Start of TASK DATA

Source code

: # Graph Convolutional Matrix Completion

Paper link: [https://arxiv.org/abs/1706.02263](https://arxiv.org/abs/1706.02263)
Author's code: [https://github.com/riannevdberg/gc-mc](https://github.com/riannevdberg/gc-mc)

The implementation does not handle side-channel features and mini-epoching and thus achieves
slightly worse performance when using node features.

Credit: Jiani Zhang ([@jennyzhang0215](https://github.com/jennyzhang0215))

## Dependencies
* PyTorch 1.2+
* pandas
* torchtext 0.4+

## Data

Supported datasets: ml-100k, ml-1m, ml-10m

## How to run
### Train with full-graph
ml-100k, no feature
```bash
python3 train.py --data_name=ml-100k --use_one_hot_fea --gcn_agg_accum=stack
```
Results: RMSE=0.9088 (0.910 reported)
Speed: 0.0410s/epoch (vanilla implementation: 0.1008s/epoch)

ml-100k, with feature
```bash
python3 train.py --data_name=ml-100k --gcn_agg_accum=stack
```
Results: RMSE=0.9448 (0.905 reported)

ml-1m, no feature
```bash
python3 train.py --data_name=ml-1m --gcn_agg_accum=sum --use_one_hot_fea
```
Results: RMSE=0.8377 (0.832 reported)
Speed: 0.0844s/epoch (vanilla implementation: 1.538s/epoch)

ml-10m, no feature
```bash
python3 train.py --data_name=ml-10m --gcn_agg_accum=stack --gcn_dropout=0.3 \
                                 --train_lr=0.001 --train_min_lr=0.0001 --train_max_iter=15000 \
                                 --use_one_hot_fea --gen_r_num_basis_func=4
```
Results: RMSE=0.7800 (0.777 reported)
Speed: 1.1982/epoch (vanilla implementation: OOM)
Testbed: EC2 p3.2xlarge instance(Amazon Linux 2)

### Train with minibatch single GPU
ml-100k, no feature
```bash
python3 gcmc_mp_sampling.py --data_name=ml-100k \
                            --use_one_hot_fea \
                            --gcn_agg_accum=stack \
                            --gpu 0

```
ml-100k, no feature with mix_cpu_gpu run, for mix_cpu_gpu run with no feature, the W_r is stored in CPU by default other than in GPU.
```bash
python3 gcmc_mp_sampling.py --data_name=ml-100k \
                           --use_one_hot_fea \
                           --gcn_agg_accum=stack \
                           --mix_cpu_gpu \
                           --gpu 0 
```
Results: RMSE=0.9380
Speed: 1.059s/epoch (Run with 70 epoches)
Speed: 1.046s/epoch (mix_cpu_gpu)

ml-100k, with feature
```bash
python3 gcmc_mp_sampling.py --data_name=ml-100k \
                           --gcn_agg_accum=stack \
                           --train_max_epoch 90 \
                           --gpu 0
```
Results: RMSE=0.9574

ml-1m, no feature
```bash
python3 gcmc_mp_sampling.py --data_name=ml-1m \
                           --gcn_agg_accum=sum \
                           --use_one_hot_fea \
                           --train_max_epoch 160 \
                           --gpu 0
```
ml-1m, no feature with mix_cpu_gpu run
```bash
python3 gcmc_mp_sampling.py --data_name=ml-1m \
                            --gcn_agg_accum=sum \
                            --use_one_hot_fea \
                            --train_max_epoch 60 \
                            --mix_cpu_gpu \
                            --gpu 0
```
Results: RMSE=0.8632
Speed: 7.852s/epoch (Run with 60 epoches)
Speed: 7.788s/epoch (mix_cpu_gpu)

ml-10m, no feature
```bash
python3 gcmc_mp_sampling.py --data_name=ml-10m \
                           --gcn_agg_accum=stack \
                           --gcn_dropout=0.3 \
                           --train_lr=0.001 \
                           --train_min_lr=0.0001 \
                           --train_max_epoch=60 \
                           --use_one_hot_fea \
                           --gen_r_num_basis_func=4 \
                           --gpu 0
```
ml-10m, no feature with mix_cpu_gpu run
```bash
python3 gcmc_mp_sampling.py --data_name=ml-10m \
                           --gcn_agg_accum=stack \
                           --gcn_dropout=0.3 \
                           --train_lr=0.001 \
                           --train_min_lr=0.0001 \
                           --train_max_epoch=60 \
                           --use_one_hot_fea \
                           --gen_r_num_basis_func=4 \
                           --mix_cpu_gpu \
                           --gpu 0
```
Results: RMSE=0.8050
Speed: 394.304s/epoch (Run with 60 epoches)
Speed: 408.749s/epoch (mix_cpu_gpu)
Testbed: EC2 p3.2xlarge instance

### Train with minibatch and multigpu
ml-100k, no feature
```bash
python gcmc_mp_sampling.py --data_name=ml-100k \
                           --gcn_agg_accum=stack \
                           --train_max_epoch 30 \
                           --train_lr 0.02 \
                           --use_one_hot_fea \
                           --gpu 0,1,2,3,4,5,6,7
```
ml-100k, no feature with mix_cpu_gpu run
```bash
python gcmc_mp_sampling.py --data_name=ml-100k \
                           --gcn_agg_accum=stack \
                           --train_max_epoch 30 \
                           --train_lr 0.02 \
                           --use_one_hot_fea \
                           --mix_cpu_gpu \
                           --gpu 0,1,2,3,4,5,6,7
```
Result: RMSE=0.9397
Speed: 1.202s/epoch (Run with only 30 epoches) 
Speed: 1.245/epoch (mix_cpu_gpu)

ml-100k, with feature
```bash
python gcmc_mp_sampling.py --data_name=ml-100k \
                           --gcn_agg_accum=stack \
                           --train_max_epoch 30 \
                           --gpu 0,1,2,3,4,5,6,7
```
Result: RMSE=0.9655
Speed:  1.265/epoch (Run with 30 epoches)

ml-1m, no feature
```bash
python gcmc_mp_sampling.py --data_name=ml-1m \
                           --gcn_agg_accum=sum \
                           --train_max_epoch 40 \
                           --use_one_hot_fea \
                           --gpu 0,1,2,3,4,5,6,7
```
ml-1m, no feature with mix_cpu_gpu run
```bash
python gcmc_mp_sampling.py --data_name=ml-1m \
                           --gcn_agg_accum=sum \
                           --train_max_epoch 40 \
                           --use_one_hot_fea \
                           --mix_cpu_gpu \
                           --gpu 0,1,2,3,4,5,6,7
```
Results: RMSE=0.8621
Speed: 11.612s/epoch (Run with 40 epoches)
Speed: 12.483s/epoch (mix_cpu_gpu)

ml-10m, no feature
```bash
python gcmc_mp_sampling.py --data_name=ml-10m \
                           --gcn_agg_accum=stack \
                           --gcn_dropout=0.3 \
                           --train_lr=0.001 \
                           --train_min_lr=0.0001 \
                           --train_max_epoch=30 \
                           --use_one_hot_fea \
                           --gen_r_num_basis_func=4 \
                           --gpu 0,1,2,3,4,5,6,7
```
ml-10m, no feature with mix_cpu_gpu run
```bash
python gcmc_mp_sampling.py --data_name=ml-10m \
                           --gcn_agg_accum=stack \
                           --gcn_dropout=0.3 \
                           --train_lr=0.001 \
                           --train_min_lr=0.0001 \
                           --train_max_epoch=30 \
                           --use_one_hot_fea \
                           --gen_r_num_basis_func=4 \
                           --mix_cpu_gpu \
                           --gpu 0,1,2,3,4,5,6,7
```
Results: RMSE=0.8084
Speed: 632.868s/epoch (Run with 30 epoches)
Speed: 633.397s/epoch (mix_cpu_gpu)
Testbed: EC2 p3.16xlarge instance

End of TASK DATA

WHAT IS EXPECTED - Return, word for word, every line from the top of the entries down to the line that holds "slightly worse performance", both included.

WORKED SOLUTION -
Source code

: # Graph Convolutional Matrix Completion

Paper link: [https://arxiv.org/abs/1706.02263](https://arxiv.org/abs/1706.02263)
Author's code: [https://github.com/riannevdberg/gc-mc](https://github.com/riannevdberg/gc-mc)

The implementation does not handle side-channel features and mini-epoching and thus achieves
slightly worse performance when using node features.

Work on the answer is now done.